Pressure on the Government Pension Investment Fund to buy more stocks will benefit the public as well as boost equity markets, according to the head of a panel that advised on overhauling the world’s biggest retirement fund.
“Some are concerned the GPIF reforms are a way to raise stock prices, but actually they’re for pension recipients,” Takatoshi Ito told the Liberal Democratic Party in Tokyo on Tuesday. “Improved returns would lead to lower future pension premiums and a higher level of future benefits.”
The ¥128.6 trillion GPIF is under pressure to overhaul its investment strategy as Prime Minister Shinzo Abe and the Bank of Japan seek to revive the world’s third-biggest economy and exit deflation. GPIF should not be used as a tool to push up stock prices and pressure to do so is unfair, Takahiro Mitani, the fund’s president, told the Financial Times newspaper last month.
Investors are paying attention to everything Mitani says and does and he should be careful not to cause misunderstanding, Ito said. Ito’s government-appointed advisory panel urged GPIF in November to review domestic bond holdings and look at investing more in overseas assets.
“GPIF and others need to take more risk to increase returns,” said Stuart Beavis, head of institutional equity derivatives at Vantage Capital Markets in Hong Kong. “Diversifying away from Japanese bonds will reduce risk — not just buying Japanese equities but creating a more balanced global portfolio of assets. I think this will happen over time.
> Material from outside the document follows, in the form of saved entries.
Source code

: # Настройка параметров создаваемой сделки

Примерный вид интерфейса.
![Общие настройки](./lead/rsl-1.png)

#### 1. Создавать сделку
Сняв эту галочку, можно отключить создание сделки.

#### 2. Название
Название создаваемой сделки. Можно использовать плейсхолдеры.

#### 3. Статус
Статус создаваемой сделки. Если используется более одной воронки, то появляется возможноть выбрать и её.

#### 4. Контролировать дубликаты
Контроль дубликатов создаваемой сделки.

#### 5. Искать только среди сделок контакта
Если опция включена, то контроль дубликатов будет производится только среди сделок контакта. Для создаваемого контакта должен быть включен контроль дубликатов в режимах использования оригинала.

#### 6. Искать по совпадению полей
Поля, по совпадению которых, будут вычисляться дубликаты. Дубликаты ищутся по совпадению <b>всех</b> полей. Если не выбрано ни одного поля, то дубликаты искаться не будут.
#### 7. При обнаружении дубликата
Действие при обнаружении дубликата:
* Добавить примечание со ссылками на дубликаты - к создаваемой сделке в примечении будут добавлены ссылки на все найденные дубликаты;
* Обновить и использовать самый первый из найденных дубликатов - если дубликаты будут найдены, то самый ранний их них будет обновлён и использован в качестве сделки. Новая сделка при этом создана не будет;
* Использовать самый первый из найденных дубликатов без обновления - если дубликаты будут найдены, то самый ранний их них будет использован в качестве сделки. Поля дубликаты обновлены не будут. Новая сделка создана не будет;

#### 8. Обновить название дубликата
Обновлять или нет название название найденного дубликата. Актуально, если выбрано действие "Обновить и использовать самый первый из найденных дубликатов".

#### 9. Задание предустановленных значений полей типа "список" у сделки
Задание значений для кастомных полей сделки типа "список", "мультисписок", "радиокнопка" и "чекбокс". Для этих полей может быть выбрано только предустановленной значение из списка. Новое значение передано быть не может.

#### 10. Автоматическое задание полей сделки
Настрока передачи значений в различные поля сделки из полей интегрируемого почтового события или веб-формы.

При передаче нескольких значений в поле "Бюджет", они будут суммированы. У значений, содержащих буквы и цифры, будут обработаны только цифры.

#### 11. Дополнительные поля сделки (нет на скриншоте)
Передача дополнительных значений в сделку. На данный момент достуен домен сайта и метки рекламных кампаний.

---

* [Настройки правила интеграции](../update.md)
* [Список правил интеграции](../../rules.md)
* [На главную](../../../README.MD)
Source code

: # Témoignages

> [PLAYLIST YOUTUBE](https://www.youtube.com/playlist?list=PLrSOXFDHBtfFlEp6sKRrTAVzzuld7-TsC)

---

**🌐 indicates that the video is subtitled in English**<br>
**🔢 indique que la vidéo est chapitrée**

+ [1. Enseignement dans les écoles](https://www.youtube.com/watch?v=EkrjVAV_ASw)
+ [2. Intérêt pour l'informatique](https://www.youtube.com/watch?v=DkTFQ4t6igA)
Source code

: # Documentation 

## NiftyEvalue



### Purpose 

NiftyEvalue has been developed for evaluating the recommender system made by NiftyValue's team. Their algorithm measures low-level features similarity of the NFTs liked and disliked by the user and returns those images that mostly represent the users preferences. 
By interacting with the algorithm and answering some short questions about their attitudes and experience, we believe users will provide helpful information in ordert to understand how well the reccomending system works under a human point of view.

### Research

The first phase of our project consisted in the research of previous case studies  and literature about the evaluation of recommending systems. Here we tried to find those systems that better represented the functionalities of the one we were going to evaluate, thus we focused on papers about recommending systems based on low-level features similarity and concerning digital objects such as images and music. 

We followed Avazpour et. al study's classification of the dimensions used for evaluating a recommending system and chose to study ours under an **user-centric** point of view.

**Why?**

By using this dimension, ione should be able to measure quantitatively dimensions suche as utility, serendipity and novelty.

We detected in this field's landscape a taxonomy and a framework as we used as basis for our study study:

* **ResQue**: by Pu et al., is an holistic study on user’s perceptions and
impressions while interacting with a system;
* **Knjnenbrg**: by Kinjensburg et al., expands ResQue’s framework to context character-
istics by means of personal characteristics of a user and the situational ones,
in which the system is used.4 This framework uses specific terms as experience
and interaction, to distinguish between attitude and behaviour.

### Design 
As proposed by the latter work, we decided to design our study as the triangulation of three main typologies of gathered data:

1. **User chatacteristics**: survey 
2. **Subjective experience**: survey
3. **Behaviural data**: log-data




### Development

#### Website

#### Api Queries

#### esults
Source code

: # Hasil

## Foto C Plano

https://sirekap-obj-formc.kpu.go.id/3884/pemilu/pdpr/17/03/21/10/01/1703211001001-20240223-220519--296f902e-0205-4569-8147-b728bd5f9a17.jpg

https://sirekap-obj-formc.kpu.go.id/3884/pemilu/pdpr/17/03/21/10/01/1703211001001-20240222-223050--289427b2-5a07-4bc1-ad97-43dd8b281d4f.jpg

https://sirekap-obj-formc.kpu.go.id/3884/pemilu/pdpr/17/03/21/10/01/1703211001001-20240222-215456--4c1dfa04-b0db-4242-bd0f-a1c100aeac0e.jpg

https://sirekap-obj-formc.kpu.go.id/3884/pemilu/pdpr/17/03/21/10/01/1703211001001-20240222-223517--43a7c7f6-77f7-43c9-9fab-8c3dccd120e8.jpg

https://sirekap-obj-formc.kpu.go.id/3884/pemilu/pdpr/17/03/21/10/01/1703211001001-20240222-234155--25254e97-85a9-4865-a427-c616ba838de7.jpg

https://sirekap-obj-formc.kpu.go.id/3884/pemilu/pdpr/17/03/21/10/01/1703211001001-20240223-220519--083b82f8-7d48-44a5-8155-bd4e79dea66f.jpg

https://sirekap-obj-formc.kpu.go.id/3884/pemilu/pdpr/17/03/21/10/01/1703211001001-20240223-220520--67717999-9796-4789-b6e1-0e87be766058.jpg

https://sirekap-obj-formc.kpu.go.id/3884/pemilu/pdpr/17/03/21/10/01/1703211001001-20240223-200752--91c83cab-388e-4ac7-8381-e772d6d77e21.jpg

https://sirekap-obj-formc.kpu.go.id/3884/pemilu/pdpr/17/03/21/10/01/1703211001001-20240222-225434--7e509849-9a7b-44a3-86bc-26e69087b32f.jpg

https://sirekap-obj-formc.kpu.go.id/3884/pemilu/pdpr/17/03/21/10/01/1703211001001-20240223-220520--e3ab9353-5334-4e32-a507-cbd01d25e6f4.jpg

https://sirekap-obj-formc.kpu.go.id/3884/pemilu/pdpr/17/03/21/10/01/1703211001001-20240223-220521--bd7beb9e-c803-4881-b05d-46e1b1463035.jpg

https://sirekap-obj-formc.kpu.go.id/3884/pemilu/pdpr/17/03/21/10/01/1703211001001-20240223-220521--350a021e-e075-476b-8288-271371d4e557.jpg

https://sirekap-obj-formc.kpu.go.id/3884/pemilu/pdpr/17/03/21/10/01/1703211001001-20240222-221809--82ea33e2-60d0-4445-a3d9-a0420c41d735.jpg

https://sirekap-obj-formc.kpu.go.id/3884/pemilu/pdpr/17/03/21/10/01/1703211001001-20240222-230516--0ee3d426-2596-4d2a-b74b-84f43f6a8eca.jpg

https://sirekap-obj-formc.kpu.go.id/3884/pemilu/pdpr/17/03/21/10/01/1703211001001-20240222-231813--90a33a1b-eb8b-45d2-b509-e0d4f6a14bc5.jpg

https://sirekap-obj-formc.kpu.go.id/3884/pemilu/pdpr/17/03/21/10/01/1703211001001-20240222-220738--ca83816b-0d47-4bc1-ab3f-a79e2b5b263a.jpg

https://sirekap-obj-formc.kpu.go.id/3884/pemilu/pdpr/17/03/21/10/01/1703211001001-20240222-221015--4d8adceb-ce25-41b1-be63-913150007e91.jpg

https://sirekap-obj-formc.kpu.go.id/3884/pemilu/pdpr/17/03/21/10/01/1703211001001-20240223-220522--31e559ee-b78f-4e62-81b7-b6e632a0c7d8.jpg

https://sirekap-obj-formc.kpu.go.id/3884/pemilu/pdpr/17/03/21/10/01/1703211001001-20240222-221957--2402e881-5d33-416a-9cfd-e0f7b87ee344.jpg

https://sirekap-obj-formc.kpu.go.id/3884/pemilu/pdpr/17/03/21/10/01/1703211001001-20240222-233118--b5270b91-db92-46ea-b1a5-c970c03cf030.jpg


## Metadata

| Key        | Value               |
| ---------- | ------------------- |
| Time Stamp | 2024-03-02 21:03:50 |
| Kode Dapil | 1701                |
The fund also has to show it is independent from politicians.”
The Topix index sank 8.1 percent this year through Monday, the biggest slump among 24 developed markets tracked by Bloomberg. Investors are questioning whether Abe can follow the first two parts of his “Abenomics” growth strategy — monetary easing and fiscal stimulus — with reforms needed to make the economic recovery sustainable.
GPIF must find a way to manage its money flexibly as well as broaden investments, Abe said to the Diet on Feb. 24. The fund’s basic stance is to diversify its assets, Mitani said in response.
The fund needs independence from the government and a radical change to its investment strategy, Ito said Tuesday. It should reduce domestic debt to 52 percent of assets in the next few months, the lower limit of its current policy, he said. Allocations need to be revamped to allow a more dramatic shift and GPIF should seek to mimic global peers, who have 35 percent to 40 percent of their portfolio in bonds, according to Ito.
Japanese bonds accounted for 55 percent of the fund’s portfolio at the end of December, the smallest share since GPIF was established in its current form in April 2006. The fund held 17 percent of its assets in local shares last quarter, 15 percent in foreign equities and 11 percent in overseas bonds, according to a statement on its website.
“I’m not sure how much of a pressure Ito is on GPIF,” said Naoki Fujiwara, a Tokyo-based chief fund manager at Shinkin Asset Management Co. “It’s not like they’ll do things just because they are told to by him. If you look at the past, you can see that holding bonds helped them keep volatility low. It’s important to keep some assets in bonds.”
GPIF’s target allocation to domestic bonds is 60 percent, with asset managers given permission to deviate from this by as much as 8 percent.